▶ YOUR ASSIGNMENT
What lines below contain the string "follows"? List them all.

Recorded data
§
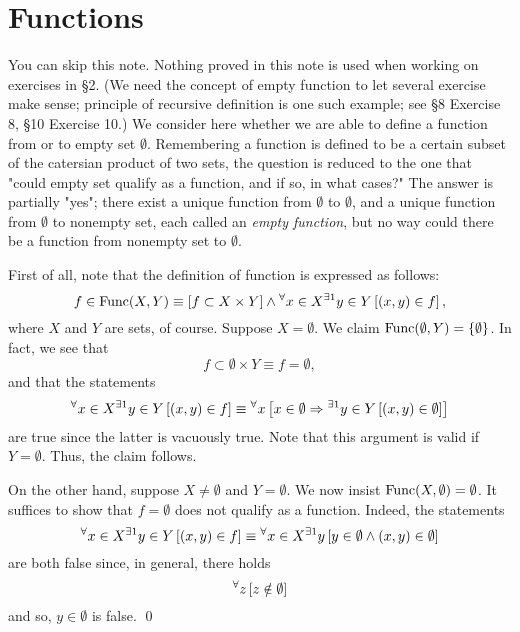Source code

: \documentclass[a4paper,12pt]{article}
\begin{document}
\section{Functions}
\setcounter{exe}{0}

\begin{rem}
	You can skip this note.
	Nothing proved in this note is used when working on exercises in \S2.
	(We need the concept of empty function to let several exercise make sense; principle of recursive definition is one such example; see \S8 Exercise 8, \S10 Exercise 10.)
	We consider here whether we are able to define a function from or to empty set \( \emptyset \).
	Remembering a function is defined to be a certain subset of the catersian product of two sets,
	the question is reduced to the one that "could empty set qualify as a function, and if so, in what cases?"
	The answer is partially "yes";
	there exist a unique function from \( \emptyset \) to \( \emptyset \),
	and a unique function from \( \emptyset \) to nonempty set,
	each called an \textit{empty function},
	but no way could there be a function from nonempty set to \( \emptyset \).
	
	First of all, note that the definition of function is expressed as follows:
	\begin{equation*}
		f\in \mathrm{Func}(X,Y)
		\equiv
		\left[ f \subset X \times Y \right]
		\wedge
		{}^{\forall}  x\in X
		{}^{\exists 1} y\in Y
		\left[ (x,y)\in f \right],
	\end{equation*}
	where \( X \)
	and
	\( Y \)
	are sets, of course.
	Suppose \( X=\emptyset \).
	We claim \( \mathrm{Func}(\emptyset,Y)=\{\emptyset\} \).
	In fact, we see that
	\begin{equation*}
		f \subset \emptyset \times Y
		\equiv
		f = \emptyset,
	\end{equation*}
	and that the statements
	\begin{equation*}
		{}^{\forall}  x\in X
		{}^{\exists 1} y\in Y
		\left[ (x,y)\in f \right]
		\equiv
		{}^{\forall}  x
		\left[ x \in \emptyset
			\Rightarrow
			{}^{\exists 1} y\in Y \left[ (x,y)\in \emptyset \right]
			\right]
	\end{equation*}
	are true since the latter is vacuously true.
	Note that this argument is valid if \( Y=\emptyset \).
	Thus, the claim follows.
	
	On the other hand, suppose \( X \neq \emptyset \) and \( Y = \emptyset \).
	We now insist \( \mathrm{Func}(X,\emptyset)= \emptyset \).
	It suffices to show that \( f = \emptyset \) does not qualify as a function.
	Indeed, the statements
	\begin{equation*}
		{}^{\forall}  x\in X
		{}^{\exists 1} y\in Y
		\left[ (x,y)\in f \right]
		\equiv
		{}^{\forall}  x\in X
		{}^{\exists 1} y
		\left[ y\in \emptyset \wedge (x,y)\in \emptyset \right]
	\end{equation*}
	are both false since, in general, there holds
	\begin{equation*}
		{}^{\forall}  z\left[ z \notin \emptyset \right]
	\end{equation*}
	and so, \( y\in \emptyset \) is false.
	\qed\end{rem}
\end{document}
§
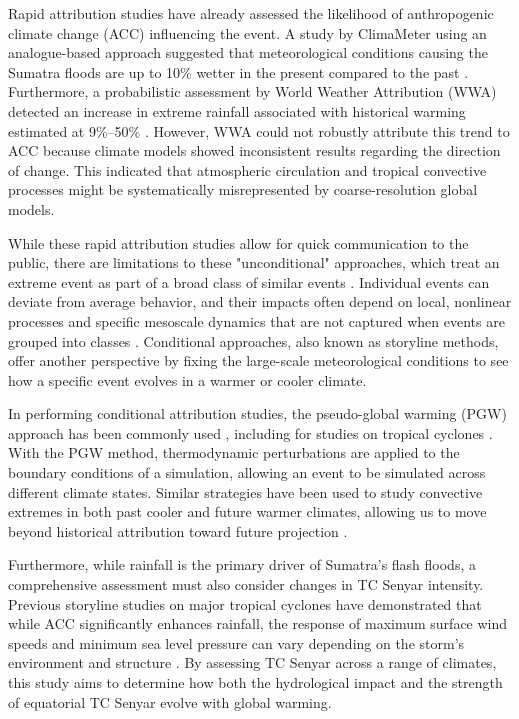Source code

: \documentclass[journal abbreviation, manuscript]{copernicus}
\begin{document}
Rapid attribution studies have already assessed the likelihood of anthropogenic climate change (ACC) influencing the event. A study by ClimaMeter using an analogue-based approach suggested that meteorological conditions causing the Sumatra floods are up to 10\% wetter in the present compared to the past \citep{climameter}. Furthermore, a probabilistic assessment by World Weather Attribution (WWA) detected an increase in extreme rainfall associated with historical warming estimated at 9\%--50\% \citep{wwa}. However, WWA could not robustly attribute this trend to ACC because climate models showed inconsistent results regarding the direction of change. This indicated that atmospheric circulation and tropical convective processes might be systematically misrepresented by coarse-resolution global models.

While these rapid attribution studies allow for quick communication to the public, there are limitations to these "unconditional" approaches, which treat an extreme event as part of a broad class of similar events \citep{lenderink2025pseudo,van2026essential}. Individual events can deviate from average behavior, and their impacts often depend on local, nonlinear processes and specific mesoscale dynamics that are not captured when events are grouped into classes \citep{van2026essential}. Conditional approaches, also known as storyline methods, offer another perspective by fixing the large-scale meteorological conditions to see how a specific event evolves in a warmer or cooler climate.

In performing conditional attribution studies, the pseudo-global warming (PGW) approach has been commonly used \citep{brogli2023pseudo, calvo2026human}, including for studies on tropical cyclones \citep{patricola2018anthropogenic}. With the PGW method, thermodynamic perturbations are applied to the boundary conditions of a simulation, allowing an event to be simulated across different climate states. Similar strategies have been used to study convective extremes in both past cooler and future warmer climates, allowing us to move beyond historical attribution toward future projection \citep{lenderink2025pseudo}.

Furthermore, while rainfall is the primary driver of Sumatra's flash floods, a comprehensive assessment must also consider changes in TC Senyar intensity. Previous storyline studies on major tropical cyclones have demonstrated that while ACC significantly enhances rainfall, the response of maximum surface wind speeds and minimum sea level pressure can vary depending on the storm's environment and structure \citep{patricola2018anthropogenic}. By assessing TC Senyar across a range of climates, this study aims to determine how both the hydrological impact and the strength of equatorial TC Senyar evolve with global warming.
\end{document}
§
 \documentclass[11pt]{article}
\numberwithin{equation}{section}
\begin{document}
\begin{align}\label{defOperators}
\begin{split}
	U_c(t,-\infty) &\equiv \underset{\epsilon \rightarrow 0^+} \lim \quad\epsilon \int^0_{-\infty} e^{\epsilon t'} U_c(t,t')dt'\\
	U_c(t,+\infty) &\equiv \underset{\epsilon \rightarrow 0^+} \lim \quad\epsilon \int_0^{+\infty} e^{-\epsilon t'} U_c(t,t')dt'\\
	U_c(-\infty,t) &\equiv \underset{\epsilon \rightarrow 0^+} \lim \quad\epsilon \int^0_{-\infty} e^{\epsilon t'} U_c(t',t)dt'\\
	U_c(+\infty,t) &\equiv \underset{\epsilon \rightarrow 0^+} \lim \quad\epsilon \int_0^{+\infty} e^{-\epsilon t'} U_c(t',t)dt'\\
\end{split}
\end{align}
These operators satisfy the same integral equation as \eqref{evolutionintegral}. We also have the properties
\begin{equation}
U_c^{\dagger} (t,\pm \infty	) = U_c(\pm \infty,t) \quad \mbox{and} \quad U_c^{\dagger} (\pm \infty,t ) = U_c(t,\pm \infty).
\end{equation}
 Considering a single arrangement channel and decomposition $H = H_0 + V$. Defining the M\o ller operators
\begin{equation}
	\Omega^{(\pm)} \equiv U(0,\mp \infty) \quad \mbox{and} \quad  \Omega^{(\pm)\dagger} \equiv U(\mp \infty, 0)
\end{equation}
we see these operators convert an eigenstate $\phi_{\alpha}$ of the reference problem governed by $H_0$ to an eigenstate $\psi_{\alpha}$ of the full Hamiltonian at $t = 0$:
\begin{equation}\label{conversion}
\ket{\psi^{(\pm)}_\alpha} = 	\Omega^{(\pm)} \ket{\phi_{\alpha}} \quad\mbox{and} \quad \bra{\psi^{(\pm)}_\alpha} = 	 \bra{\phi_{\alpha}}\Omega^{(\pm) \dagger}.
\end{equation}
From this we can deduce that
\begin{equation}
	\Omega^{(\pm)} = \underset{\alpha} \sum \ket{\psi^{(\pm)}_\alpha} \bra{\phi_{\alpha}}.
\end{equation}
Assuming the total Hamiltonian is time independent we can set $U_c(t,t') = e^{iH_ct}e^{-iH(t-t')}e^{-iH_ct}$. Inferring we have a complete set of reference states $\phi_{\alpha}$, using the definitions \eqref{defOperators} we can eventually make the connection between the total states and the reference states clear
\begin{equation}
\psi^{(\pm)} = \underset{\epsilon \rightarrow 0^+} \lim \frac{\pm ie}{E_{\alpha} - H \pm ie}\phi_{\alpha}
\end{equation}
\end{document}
§
▶ RESPONSE AREA
	First of all, note that the definition of function is expressed as follows:
	Thus, the claim follows.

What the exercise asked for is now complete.